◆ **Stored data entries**

BEGIN

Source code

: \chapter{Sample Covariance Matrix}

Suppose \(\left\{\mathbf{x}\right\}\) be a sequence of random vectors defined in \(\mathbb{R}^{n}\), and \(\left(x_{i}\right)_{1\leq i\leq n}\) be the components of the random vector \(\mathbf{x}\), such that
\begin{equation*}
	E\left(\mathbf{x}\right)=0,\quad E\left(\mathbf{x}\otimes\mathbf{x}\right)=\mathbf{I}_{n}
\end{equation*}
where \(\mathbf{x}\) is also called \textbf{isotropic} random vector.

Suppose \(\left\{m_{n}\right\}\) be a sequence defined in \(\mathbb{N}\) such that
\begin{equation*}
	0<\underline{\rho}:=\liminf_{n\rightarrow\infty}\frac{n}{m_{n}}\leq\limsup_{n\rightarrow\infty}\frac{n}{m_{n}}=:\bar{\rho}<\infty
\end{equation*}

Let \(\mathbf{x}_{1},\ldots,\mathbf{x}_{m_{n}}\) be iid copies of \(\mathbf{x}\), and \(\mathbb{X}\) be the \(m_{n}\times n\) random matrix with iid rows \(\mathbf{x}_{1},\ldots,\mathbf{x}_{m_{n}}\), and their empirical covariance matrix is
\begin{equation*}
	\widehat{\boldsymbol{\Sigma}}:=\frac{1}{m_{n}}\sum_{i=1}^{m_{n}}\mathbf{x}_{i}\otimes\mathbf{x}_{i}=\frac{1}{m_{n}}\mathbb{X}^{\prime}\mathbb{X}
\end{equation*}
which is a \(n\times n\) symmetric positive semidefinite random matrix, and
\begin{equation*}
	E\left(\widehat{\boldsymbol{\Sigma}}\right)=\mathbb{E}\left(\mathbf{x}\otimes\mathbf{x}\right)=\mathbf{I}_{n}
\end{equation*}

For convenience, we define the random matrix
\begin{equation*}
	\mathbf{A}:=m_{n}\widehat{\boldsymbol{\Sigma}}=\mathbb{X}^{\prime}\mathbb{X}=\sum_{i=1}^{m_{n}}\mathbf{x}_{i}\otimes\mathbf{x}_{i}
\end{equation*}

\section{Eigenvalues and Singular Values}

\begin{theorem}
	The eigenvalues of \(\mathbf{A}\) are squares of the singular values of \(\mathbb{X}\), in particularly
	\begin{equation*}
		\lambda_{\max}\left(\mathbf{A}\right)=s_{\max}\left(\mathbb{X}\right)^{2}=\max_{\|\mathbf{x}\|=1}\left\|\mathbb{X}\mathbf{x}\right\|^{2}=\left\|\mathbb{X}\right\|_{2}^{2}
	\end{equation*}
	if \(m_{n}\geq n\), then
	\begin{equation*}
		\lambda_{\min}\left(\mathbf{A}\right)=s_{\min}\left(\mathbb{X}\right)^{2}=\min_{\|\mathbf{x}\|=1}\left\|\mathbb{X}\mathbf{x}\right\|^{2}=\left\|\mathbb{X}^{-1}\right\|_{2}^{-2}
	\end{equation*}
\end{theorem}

END
BEGIN

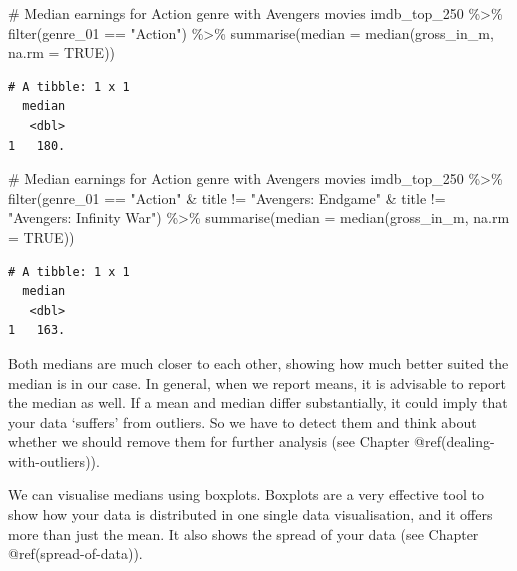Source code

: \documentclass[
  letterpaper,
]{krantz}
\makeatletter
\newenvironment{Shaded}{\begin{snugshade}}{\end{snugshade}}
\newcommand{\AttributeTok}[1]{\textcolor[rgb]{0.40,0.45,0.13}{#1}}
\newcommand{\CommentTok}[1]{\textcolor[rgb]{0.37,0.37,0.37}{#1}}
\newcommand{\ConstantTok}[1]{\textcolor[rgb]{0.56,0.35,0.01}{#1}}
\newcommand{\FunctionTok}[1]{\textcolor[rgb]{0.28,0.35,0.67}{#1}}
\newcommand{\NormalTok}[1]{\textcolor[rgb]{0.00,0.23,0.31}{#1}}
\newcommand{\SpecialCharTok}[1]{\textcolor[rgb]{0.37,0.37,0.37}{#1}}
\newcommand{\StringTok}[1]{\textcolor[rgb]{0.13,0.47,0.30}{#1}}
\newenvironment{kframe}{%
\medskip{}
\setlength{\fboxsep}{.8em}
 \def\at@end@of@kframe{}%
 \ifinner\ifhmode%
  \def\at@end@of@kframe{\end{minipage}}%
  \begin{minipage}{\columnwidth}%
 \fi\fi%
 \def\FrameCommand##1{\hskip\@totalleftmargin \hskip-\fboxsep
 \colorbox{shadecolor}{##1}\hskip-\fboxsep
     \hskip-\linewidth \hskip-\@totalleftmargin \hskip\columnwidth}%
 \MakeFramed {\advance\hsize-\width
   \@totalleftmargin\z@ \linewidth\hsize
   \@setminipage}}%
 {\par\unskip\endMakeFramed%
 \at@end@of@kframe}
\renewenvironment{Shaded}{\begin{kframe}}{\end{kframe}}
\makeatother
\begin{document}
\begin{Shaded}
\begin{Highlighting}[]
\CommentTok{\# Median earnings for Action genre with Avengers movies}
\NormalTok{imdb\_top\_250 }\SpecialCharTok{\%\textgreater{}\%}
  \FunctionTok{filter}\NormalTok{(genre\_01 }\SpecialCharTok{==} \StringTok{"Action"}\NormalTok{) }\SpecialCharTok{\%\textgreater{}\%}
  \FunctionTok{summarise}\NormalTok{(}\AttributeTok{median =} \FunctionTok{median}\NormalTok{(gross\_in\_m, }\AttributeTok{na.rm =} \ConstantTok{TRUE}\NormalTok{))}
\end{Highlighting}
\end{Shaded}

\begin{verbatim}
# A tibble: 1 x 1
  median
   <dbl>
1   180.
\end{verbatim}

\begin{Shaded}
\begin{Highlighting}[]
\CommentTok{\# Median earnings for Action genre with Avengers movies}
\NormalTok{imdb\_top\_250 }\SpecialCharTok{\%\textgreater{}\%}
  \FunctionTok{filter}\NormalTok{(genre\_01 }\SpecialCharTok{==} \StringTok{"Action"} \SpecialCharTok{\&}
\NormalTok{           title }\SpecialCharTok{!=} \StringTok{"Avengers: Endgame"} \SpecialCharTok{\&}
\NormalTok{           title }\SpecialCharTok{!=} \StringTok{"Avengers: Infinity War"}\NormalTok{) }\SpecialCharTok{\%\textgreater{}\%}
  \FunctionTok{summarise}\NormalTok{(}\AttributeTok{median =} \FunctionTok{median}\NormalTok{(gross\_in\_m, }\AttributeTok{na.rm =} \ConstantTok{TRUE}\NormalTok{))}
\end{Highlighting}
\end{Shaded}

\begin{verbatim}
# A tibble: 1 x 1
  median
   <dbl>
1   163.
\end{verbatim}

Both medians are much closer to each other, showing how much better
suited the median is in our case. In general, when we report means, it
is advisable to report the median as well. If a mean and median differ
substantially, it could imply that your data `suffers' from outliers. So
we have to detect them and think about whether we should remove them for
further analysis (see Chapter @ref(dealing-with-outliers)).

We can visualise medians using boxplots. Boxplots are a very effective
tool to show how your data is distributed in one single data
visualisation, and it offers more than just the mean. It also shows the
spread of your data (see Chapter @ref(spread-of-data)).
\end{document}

END

◆ **Work to complete**
Starting at the line that has "substantially, it could" in the records above, restate word for word every line until the one that has "visualisation, and it", and include that one as well.

◆ **Exercise result**
substantially, it could imply that your data `suffers' from outliers. So
we have to detect them and think about whether we should remove them for
further analysis (see Chapter @ref(dealing-with-outliers)).

We can visualise medians using boxplots. Boxplots are a very effective
tool to show how your data is distributed in one single data
visualisation, and it offers more than just the mean. It also shows the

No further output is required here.